Task description »
Read the entries below and pull out each line with the string "right".

[Stored data entries]
=== Section Start ===
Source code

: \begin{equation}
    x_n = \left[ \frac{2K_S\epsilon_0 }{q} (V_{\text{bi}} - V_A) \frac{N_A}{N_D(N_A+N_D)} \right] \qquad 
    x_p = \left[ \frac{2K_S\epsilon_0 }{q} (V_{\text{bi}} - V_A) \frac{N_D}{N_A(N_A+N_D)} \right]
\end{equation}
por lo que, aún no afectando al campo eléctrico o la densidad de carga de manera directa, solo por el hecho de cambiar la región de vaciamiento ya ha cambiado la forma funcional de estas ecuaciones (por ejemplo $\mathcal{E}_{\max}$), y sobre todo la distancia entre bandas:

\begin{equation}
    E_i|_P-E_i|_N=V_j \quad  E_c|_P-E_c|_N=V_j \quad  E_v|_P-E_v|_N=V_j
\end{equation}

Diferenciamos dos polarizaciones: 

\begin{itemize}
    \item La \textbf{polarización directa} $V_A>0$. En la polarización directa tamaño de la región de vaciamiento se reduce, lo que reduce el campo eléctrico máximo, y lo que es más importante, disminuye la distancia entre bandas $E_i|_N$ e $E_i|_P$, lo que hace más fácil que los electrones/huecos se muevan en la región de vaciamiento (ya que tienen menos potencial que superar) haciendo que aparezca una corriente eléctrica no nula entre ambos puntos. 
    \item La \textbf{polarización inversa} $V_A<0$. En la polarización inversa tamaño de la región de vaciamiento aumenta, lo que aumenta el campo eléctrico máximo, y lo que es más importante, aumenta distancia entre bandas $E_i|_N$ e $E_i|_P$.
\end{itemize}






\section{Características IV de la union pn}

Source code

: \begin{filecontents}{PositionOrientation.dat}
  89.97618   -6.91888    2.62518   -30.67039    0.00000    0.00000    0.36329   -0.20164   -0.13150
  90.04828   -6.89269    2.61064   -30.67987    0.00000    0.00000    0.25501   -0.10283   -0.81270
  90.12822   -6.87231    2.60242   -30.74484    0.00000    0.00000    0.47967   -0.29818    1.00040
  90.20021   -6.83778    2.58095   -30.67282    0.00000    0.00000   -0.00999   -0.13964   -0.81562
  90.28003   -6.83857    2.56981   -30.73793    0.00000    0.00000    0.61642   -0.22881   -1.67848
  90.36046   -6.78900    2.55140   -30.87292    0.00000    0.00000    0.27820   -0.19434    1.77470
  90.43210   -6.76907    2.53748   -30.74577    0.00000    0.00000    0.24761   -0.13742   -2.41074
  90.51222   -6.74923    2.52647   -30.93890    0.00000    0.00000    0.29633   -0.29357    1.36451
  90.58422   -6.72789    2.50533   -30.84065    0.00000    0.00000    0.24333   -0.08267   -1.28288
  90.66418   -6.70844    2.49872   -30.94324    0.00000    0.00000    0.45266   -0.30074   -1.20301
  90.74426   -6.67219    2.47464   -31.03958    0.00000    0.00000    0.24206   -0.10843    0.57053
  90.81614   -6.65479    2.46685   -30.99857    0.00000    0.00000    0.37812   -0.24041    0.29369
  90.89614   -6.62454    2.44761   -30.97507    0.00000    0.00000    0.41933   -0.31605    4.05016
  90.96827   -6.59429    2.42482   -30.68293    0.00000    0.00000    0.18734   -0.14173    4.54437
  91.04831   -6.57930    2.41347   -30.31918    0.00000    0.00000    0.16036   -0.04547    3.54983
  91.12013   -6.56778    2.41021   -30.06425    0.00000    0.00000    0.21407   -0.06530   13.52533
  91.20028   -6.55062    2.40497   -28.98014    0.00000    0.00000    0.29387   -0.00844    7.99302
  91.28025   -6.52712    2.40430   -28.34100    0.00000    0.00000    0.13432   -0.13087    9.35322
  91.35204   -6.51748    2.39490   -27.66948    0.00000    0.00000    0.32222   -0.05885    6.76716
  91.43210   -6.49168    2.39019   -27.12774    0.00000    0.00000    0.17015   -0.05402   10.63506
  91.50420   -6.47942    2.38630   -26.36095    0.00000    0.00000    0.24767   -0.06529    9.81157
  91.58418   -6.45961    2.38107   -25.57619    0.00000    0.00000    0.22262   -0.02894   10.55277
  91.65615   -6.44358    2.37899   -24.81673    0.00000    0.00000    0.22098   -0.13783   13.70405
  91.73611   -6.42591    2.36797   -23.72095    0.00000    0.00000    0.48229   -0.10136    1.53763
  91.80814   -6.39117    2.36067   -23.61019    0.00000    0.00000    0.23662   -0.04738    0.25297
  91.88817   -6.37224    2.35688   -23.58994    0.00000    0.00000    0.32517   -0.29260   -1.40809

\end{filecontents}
=== Section End ===
Exercise result »
    x_n = \left[ \frac{2K_S\epsilon_0 }{q} (V_{\text{bi}} - V_A) \frac{N_A}{N_D(N_A+N_D)} \right] \qquad 
    x_p = \left[ \frac{2K_S\epsilon_0 }{q} (V_{\text{bi}} - V_A) \frac{N_D}{N_A(N_A+N_D)} \right]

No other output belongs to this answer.